BEGIN

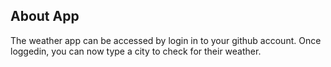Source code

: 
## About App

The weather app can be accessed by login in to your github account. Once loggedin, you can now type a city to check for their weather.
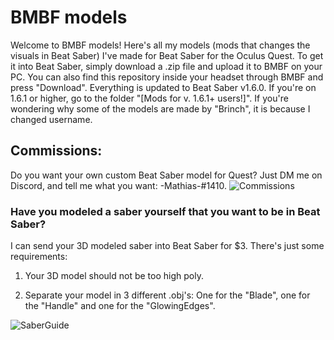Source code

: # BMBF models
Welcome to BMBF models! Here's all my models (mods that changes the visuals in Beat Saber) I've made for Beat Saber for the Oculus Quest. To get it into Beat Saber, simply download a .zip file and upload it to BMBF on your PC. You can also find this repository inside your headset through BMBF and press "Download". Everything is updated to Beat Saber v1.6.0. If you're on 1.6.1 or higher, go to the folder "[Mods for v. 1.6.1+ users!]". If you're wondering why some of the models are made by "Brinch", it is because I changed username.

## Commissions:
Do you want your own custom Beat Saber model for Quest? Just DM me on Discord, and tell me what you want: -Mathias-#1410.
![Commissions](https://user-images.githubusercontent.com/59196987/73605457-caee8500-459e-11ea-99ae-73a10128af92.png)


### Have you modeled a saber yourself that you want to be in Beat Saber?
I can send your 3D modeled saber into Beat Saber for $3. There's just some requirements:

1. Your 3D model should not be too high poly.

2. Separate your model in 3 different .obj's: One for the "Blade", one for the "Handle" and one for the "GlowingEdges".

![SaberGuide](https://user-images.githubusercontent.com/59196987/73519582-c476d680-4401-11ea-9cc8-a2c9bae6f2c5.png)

END
BEGIN

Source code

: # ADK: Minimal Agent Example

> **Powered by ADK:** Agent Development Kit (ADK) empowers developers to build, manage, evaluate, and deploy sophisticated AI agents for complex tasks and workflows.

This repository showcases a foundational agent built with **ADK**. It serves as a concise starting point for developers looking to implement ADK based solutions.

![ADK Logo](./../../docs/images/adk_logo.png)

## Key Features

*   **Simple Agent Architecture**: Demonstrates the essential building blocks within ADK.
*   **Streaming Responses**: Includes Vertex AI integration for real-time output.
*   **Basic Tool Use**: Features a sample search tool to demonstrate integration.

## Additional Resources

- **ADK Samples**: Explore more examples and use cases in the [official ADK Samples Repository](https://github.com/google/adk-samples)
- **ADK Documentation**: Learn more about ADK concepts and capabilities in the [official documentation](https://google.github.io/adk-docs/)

END

Work to be completed ->
Go through the entries above and report each line with the string "Features" in it.

Written reply ->
## Key Features
*   **Basic Tool Use**: Features a sample search tool to demonstrate integration.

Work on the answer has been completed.